Let’s start by loading in the libraries and data we need.
library(readr)
library(ggplot2)
library(ggthemes)
df <- read_csv("dfCrime.csv")
## Parsed with column specification:
## cols(
## Year_Quarter = col_character(),
## year = col_integer(),
## quarter = col_character(),
## Total_CFS = col_integer(),
## Total_arrests = col_integer(),
## Total_RTR = col_integer(),
## SOF_only = col_integer(),
## UOF_only = col_integer(),
## Transitions = col_integer()
## )
summary(df)
## Year_Quarter year quarter Total_CFS
## Length:12 Min. :2014 Length:12 Min. :18178
## Class :character 1st Qu.:2014 Class :character 1st Qu.:19663
## Mode :character Median :2015 Mode :character Median :21544
## Mean :2015 Mean :21341
## 3rd Qu.:2016 3rd Qu.:22753
## Max. :2016 Max. :24715
## Total_arrests Total_RTR SOF_only UOF_only
## Min. : 889.0 Min. :25.00 Min. : 6.00 Min. :15.00
## 1st Qu.: 947.8 1st Qu.:32.00 1st Qu.: 9.75 1st Qu.:16.00
## Median : 994.5 Median :35.50 Median :12.00 Median :19.50
## Mean :1013.2 Mean :39.67 Mean :11.67 Mean :21.92
## 3rd Qu.:1046.2 3rd Qu.:50.50 3rd Qu.:13.25 3rd Qu.:25.75
## Max. :1246.0 Max. :56.00 Max. :19.00 Max. :35.00
## Transitions
## Min. : 2.000
## 1st Qu.: 3.000
## Median : 6.500
## Mean : 6.083
## 3rd Qu.: 8.000
## Max. :12.000
Let’s create a basic bar chart
basebar <- ggplot(df) +
aes(x = Year_Quarter,
y = Total_RTR,
fill = factor(year)) +
geom_bar(stat="identity") +
coord_flip()
basebar
And that’s it. That’s all you need to do to create a bar chart. Everything after this bit of code is about the design of the chart - colors, labels, headlines and such.
Here’s what the code does:
basebar <- is the variable that stores the chart commands. This way we’re not generating charts in the plot window until we call it.
ggplot(df) + calls ggplot and tells it what dataframe to use.

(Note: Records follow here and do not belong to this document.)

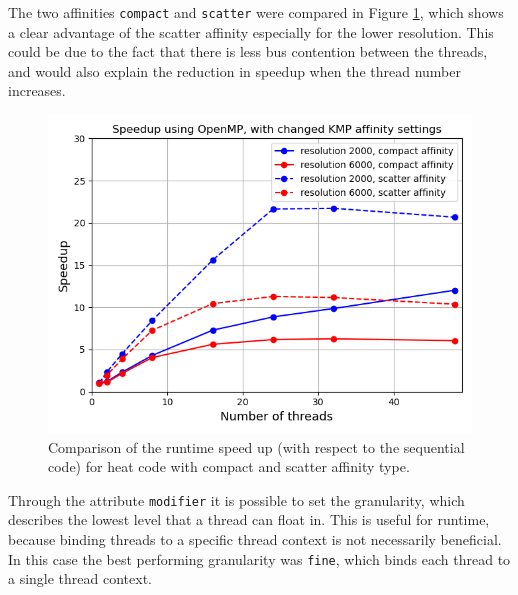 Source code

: The two affinities \verb|compact| and \verb|scatter| were compared in Figure \ref{fig:kmp-affinity}, which shows a clear advantage of the scatter affinity especially for the lower resolution. This could be due to the fact that there is less bus contention between the threads, and would also explain the reduction in speedup when the thread number increases. 


\begin{figure}[h]
    \centering
    \includegraphics[width=0.7\linewidth]{figures/kmp_affinity.png}
    \caption{Comparison of the runtime speed up (with respect to the sequential code) for heat code with compact and scatter affinity type.}
    \label{fig:kmp-affinity}
\end{figure}

Through the attribute \verb|modifier| it is possible to set the granularity, which describes the lowest level that a thread can float in. This is useful for runtime, because binding threads to a specific thread context is not necessarily beneficial. In this case the best performing granularity was \verb|fine|, which binds each thread to a single thread context.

aes(x = Year_Quarter, y = Total_RTR, fill = factor(year)) + aes generally stands for aesthetics. Going forward, it’s kind of the catch-all place to put a bunch of information. In this case, we’re telling ggplot that we want our X axis to be the Year_Quarter column and the Y axis to be Total_RTR. We’re going to start a bit fancy and have the bars colored by year, using fill = and setting year as a factor. If you recall, factors group common things in the year column together.

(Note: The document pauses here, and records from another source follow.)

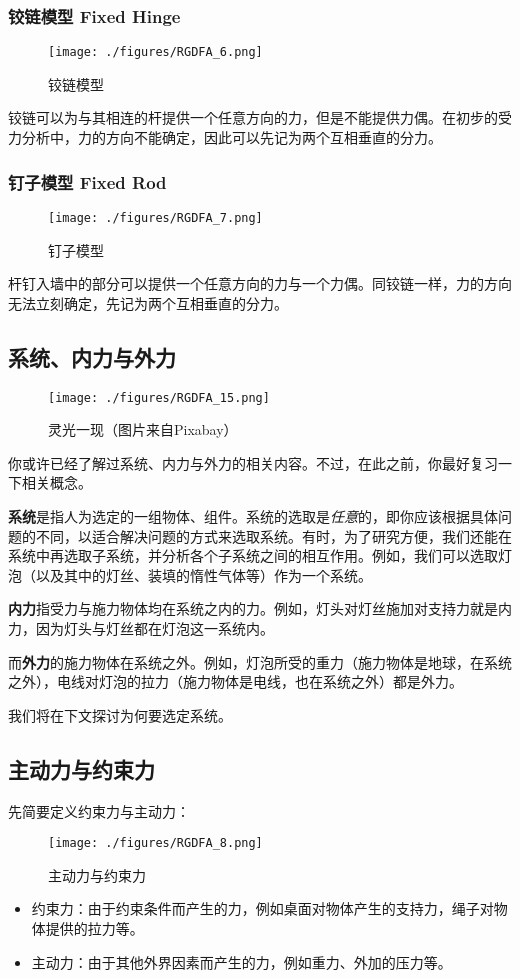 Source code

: \subsubsection{铰链模型 Fixed Hinge}
\begin{figure}[ht]
\centering
\texttt{[image: ./figures/RGDFA\_6.png]}
\caption{铰链模型} \label{RGDFA_fig6}
\end{figure}
铰链可以为与其相连的杆提供一个任意方向的力，但是不能提供力偶。在初步的受力分析中，力的方向不能确定，因此可以先记为两个互相垂直的分力。
\subsubsection{钉子模型 Fixed Rod}
\begin{figure}[ht]
\centering
\texttt{[image: ./figures/RGDFA\_7.png]}
\caption{钉子模型} \label{RGDFA_fig7}
\end{figure}
杆钉入墙中的部分可以提供一个任意方向的力与一个力偶。同铰链一样，力的方向无法立刻确定，先记为两个互相垂直的分力。

\subsection{系统、内力与外力}
\begin{figure}[ht]
\centering
\texttt{[image: ./figures/RGDFA\_15.png]}
\caption{灵光一现（图片来自Pixabay）} \label{RGDFA_fig15}
\end{figure}

你或许已经了解过系统、内力与外力的相关内容。不过，在此之前，你最好复习一下相关概念。

\textbf{系统}是指人为选定的一组物体、组件。系统的选取是\textsl{任意}的，即你应该根据具体问题的不同，以适合解决问题的方式来选取系统。有时，为了研究方便，我们还能在系统中再选取子系统，并分析各个子系统之间的相互作用。例如，我们可以选取灯泡（以及其中的灯丝、装填的惰性气体等）作为一个系统。

\textbf{内力}指受力与施力物体均在系统之内的力。例如，灯头对灯丝施加对支持力就是内力，因为灯头与灯丝都在灯泡这一系统内。

而\textbf{外力}的施力物体在系统之外。例如，灯泡所受的重力（施力物体是地球，在系统之外），电线对灯泡的拉力（施力物体是电线，也在系统之外）都是外力。

我们将在下文探讨为何要选定系统。

\subsection{主动力与约束力}
先简要定义约束力与主动力：
\begin{figure}[ht]
\centering
\texttt{[image: ./figures/RGDFA\_8.png]}
\caption{主动力与约束力} \label{RGDFA_fig8}
\end{figure}
\begin{itemize}
\item 约束力：由于约束条件而产生的力，例如桌面对物体产生的支持力，绳子对物体提供的拉力等。
\item 主动力：由于其他外界因素而产生的力，例如重力、外加的压力等。
\end{itemize}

geom_bar(stat=“identity”) tells ggplot that we want to plot the values in Total_RTR, not count up the different values to make a histogram.
coord_flip() makes it a horizontal chart instead of vertical.
Right away, there’s a problem: The bars are sorted by the Year_Quarter column, but 2016 4Q is at the top and 2014 1Q is at the bottom. You want to have people read charts left-to-right and top-to-bottom. Unfortunately we can’t just have ggplot reverse the order - we have to give ggplot something to sort by. Here’s how we’ll do that:
df <-df[order(df$Year_Quarter),]
df$sort <- seq.int(nrow(df))
head(df)
## # A tibble: 6 x 10
## Year_Quarter year quarter Total_CFS Total_arrests Total_RTR SOF_only
## <chr> <int> <chr> <int> <int> <int> <int>
## 1 2014 1Q 2014 1Q 19217 989 32 12
## 2 2014 2Q 2014 2Q 21265 1178 25 7
## 3 2014 3Q 2014 3Q 21994 1246 36 11
## 4 2014 4Q 2014 4Q 18182 1047 28 6
## 5 2015 1Q 2015 1Q 18178 1014 34 10
## 6 2015 2Q 2015 2Q 19812 929 32 9
## # ... with 3 more variables: UOF_only <int>, Transitions <int>, sort <int>
df[order(df$Year_Quarter),] This simply sorts the dataframe df by the column Year_Quarter. If you look at df at this point, you’ll see it’s sorted with 2014 1Q at top. If you wanted to sort it in the opposite way, you would use -order[. That trailing comma ,] is important.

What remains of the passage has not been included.